Aim of the exercise >> Counting task for the entries below: give the number of lines that contain the word "async", with no other text.

Segment Open

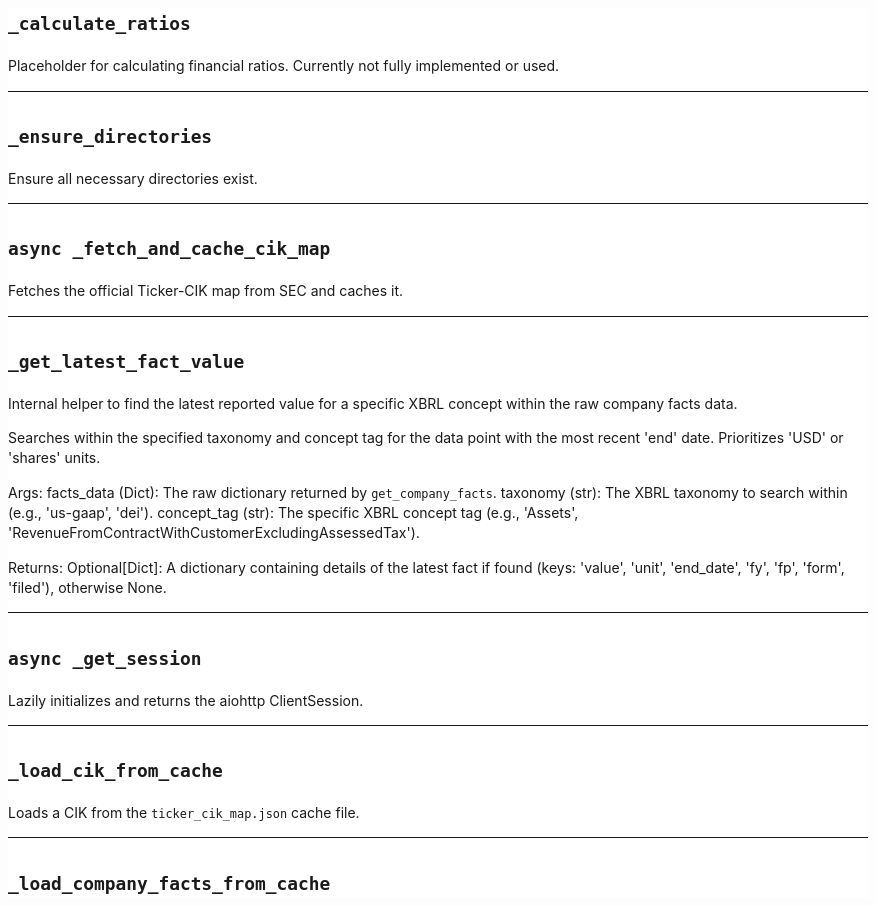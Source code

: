 
## `_calculate_ratios`

Placeholder for calculating financial ratios. Currently not fully implemented or used.

---

## `_ensure_directories`

Ensure all necessary directories exist.

---

## `async _fetch_and_cache_cik_map`

Fetches the official Ticker-CIK map from SEC and caches it.

---

## `_get_latest_fact_value`

Internal helper to find the latest reported value for a specific XBRL concept
within the raw company facts data.

Searches within the specified taxonomy and concept tag for the data point
with the most recent 'end' date. Prioritizes 'USD' or 'shares' units.

Args:
    facts_data (Dict): The raw dictionary returned by `get_company_facts`.
    taxonomy (str): The XBRL taxonomy to search within (e.g., 'us-gaap', 'dei').
    concept_tag (str): The specific XBRL concept tag (e.g., 'Assets', 'RevenueFromContractWithCustomerExcludingAssessedTax').
    
Returns:
    Optional[Dict]: A dictionary containing details of the latest fact if found
                    (keys: 'value', 'unit', 'end_date', 'fy', 'fp', 'form', 'filed'),
                    otherwise None.

---

## `async _get_session`

Lazily initializes and returns the aiohttp ClientSession.

---

## `_load_cik_from_cache`

Loads a CIK from the `ticker_cik_map.json` cache file.

---

## `_load_company_facts_from_cache`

Segment Closed

Answer section >> 2